CRÓNICAS PLURICULTURAIS
Eleanor Roosevelt, presidente da Comissão dos Direitos Humanos na ONU (1946-1950), a segurar a Declaração Universal dos Direitos Humanos.
186. ESCRUTÍNIOS ÉTICOS E LEGAIS
Antes das leis positivas, feitas pelos humanos, de natureza imperativa e coativa, há as normas éticas, tidas como leis-comandos, naturais ou inerentes à razão humana. Representam, algumas delas, valores éticos permanentes convertidos em lei, como o não matarás, um dos dez mandamentos das tábuas de Moisés.
Também há direitos humanos e fundamentais, consagrados da Declaração Universal dos Direitos Humanos e textos constitucionais, como o direito à vida, à integridade física, à saúde e à habitação, inspirados nas mais antigas preocupações éticas.

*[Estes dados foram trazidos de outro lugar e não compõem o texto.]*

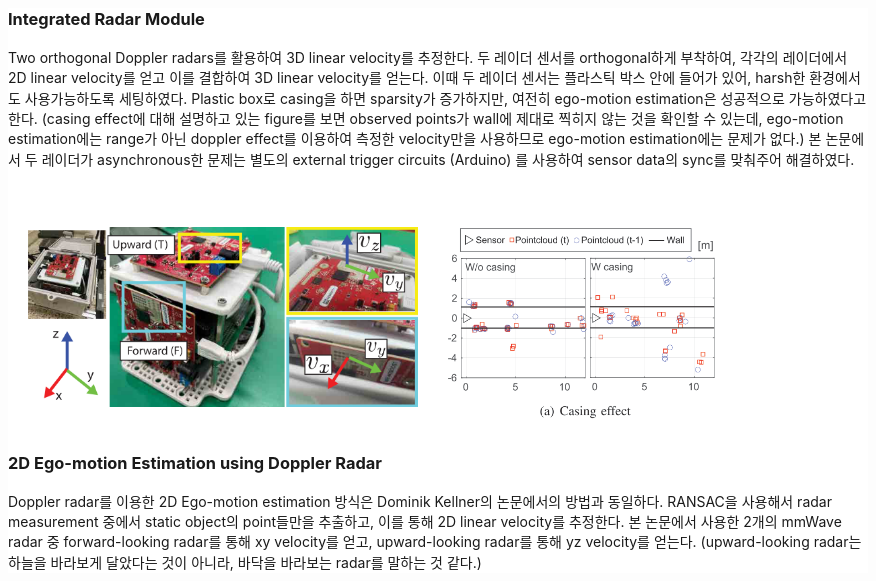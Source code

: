 ### Integrated Radar Module
Two orthogonal Doppler radars를 활용하여 3D linear velocity를 추정한다. 두 레이더 센서를 orthogonal하게 부착하여, 각각의 레이더에서 2D linear velocity를 얻고 이를 결합하여 3D linear velocity를 얻는다. 이때 두 레이더 센서는 플라스틱 박스 안에 들어가 있어, harsh한 환경에서도 사용가능하도록 세팅하였다. Plastic box로 casing을 하면 sparsity가 증가하지만, 여전히 ego-motion estimation은 성공적으로 가능하였다고 한다. (casing effect에 대해 설명하고 있는 figure를 보면 observed points가 wall에 제대로 찍히지 않는 것을 확인할 수 있는데, ego-motion estimation에는 range가 아닌 doppler effect를 이용하여 측정한 velocity만을 사용하므로 ego-motion estimation에는 문제가 없다.) 본 논문에서 두 레이더가 asynchronous한 문제는 별도의 external trigger circuits (Arduino) 를 사용하여 sensor data의 sync를 맞춰주어 해결하였다.  
&nbsp;

<img src="/assets/post2/figure2.png" width="50%" height="50%">
<img src="/assets/post2/figure3.png" width="33%" height="33%">  
&nbsp;

### 2D Ego-motion Estimation using Doppler Radar
Doppler radar를 이용한 2D Ego-motion estimation 방식은 Dominik Kellner의 논문에서의 방법과 동일하다. RANSAC을 사용해서 radar measurement 중에서 static object의 point들만을 추출하고, 이를 통해 2D linear velocity를 추정한다. 본 논문에서 사용한 2개의 mmWave radar 중 forward-looking radar를 통해 xy velocity를 얻고, upward-looking radar를 통해 yz velocity를 얻는다. (upward-looking radar는 하늘을 바라보게 달았다는 것이 아니라, 바닥을 바라보는 radar를 말하는 것 같다.)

O que não surpreende, dado que sendo a ética uma consciência filosófica permanentemente crítica e dinâmica (ao invés da moral, mais conservadora e estática), adapta-se continuamente à exigência de descoberta e apresentação dos comportamentos sociais obrigatórios, sendo uma filosofia de evolução.
Mas o que é ético não é forçosamente legal, porque a legalidade tem a ver com a conformidade com a lei, o que pode não coincidir com uma avaliação ética.
É legal vender uma casa ou um veículo automóvel em mau estado de conservação pelo preço que valem, embora seja eticamente censurável esconder do comprador o seu estado. Sendo também condenável, em termos éticos, não pagar uma dívida prescrita, que subsiste, apesar de extinta e não exigível judicialmente.
A ética é mais restritiva que a lei, nem aceita que os meios justifiquem os fins, pois a natureza ética de um ato não advém de este produzir ou não resultados positivos.
E há cada vez mais, com especial incidência nos regimes democráticos mais evoluídos, mecanismos de avaliação ou de fiscalização de integridade pessoal, mais conhecidos pelo termo inglês vetting (ou fit and proper test), que servem para escrutinar o percurso de certas pessoas que são candidatas a um determinado cargo político ou de elevado grau de confiança pública, onde a avaliação ética é fundamental.
Indagando para que servem e provando a dificuldade de escrutinar e decidir questões éticas, via regras fechadas, num determinado contexto, dá-se o exemplo de alguém que se candidata ao exercício de certas funções numa organização internacional, de elevado grau de confiança pública, que foi condenado por crimes e cumpriu pena de prisão vários anos, e que é liminarmente excluído, tomando como referência a regra geral, o que faz sentido. Exclusão sem cabimento se esse condenado for alguém como Mandela ou outro preso político, nas mesmas circunstâncias, por delitos similares. Por um lado, nenhuma lei consegue prever todas as circunstâncias, por outro, a condenação e/ou a prisão podem ter acontecido por motivos que confirmam a integridade pessoal (ética e legal) do candidato, em vez de o colocar em questão.
Este juízo ético informado ou sistema de avaliação ética de fiscalização prévia de uma pessoa ao exercício de certas funções, escrutinando o seu percurso e avaliando a sua integridade, reforça a confiança pública nos detentores desses cargos, desde que os cidadãos confiem nessa avaliação, o que nem sempre sucede havendo, com regularidade, uma mera censura ética que é insuficiente por confronto com a regra legal, categórica e abstrata, emanada de uma autoridade soberana que impõe aos seus destinatários uma obrigação de submissão, sob pena de serem sancionados.
E se é verdade que nenhum sistema legal e de vetting consegue evitar todos os problemas legais e de ética, também qualquer sistema de avaliação tem de ser concebido para reforçar o escrutínio público (não o substituindo) detetando, por exemplo, eventuais conflitos de interesses que possam antecipadamente ser regulados ou aclarados, tornando público o que foi feito. E à medida que o escrutínio dos cidadãos aumenta, através dos meios de comunicação social, mais exigível será o escrutínio ético, contribuindo para um maior escrutínio legal, incluindo o político, de modo a garantir a defesa do bem comum.
P.S. Estimadas leitoras e leitores, até setembro!